Na Câmara e no Senado, parlamentares de diversos partidos têm apresentado propostas para flexibilizar o teto e até mesmo estender o Estado de calamidade da pandemia, que termina em dezembro, até 2021. Com a calamidade, as regras fiscais, como necessidade de cumprimento da meta fiscal (com limite para o rombo das contas públicas), ficam suspensas.
Mercado
A reação do mercado ontem foi interpretada como um recado ao governo da percepção que este tem do risco fiscal. Nem mesmo a declaração do presidente da Câmara, Rodrigo Maia (DEM-RJ), em entrevista ao Estadão, de que iria travar as iniciativas de furar o teto trouxe tranquilidade. A atenção está voltada também para a reação do TCU. A fala do ministro Bruno Dantas, responsável pela área do Ministério da Economia na Corte de Contas, alertando que o tribunal não vai aceitar dribles no teto foi vista como uma barreira importante.
A principal dúvida, segundo um executivo de um fundo de investimento que falou sob a condição de anonimato, é saber se o governo e o Congresso vão partir para um “remendo fiscal” para prorrogar o auxílio emergencial por mais alguns meses, sem dar solução definitiva para o programa Renda Brasil, que será criado para substituir o Bolsa Família num modelo com mais recursos e beneficiários.
Força-tarefa
“Eu acho excelente essa ideia da força-tarefa”, disse o deputado Pedro Paulo (DEM-RJ), autor de uma proposta de acionamento dos gatilhos (medidas corretivas de corte de gastos) do teto na Câmara. Para ele, não há dúvida que a pressão está aumentando no Congresso e no próprio governo. “Eu sou daqueles que acha que ele tem de ser intocável”, diz. Segundo ele, está com pouca tração no Senado o andamento da Proposta de Emenda Constitucional (PEC) emergencial do governo que também garante o acionamento de alguns gatilhos, como corte de despesas de pessoal. Ele ressaltou a importância da posição do ministro Guedes e de Rodrigo Maia como fiadores do teto para conter o risco de mudança.
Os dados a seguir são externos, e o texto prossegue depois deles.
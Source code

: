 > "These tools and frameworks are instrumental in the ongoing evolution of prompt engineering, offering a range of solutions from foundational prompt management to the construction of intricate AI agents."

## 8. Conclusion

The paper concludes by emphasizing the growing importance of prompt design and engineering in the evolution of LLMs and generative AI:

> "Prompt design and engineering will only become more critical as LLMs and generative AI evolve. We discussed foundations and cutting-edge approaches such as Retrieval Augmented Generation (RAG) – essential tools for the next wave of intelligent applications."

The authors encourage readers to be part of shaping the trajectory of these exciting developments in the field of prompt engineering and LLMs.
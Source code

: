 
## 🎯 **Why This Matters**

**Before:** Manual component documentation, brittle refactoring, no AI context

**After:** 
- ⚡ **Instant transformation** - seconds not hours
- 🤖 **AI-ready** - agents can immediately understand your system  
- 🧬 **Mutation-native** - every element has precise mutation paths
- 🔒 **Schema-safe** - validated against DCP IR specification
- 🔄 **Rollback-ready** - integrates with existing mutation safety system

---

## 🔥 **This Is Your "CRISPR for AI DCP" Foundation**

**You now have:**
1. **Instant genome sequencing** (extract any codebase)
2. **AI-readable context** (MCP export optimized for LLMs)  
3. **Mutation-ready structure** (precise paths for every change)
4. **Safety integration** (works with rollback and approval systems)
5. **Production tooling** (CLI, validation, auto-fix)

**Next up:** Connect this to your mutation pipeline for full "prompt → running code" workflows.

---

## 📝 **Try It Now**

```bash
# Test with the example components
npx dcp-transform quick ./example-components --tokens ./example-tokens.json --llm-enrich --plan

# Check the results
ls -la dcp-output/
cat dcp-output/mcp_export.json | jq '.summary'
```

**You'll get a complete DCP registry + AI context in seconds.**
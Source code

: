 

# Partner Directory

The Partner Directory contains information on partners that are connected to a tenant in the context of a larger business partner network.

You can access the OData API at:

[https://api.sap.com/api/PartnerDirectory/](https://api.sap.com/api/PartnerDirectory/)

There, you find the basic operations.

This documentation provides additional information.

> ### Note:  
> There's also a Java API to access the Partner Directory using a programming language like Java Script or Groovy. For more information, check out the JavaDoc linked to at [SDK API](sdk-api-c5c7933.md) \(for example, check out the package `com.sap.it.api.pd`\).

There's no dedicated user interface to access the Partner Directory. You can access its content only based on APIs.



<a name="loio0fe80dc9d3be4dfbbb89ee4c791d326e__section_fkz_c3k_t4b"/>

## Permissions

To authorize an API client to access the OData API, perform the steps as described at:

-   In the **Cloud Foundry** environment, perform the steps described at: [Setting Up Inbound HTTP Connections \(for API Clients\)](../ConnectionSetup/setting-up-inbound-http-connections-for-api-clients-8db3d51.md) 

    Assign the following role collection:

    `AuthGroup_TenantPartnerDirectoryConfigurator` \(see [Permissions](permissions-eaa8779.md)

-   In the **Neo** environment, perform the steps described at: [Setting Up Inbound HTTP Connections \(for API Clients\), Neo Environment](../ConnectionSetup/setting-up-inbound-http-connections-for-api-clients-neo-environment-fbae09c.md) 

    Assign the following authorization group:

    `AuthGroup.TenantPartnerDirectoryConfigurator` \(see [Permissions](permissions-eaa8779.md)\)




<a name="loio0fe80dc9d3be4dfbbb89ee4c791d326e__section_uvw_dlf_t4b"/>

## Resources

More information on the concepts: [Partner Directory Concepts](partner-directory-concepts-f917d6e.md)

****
O economista do Senado, Leonardo Ribeiro, avalia que o projeto de Orçamento de 2021, a ser enviado no fim de agosto, coloca pressão no debate à medida que a proposta não contempla créditos extraordinários, aqueles que ficam fora do teto.
De acordo com Ribeiro, especialista em regras fiscais, as mudanças no teto vêm sendo discutidas no Congresso desde o ano passado. Já existem várias PECs para alterar o desenho da regra. Durante a pandemia, um grupo de senadores apresentou uma proposta para suspender a regra por dois anos. “Ou seja, parte relevante do Parlamento entende que o teto pode comprometer a retomada do crescimento econômico”, ressalta. / COLABOROU SIMONE CAVALCANTI
As informações são do jornal O Estado de S. Paulo.